Gone was the game where anyone could win if they used resources wisely. Instead, we were left with a game with way over-powered buildings, quest rewards, and Intrigue cards, where whoever took on the most corruption early on, basically won.
Another issue with the overpowered cards is how many were in play in the game. If we’d only seen 3-6 buildings and cards that get rid of corruption, it would be more balanced. Instead, the instructions have you remove a heavy chunk of the base game buildings and cards and replace them with almost twice as many buildings and cards from the expansion. Because of this, the overpowered buildings & cards far outnumber the base game ones, leading to an unbalanced game.
Also, in the base game, if you didn’t want your opponent to complete a quest, you could block them from gaining certain resources (such as the hard to get priests) by taking those spots yourself. With the expansion of the board itself, it added new ways to get the same things and thus, made it nigh impossible to block other players from gaining precious resources.
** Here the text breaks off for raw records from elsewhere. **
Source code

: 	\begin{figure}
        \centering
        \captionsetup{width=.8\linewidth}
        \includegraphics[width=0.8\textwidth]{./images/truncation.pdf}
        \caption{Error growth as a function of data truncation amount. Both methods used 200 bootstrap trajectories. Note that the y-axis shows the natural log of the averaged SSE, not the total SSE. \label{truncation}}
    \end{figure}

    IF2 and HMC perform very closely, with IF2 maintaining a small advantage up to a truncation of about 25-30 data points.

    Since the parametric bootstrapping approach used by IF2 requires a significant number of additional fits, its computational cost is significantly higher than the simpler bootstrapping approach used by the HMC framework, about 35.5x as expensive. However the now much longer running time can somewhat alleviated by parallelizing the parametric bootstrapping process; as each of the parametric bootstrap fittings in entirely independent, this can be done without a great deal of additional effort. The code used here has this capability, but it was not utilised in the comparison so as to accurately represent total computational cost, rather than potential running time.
It is entirely possible that we had a perfect game scenario that allowed our friend to take control round one, one that didn’t give us any opportunity to ever catch up or stop him, but in all honesty, I think a game that perfect for the winner, shouldn’t be possible in round one, and if it is, it only goes to show how unbalanced the game truly is.
Overall Rating/Impression: The Skullport portion of the game feels way unbalanced and overpowered. I found the game much less fun than I’d expected. 6/10.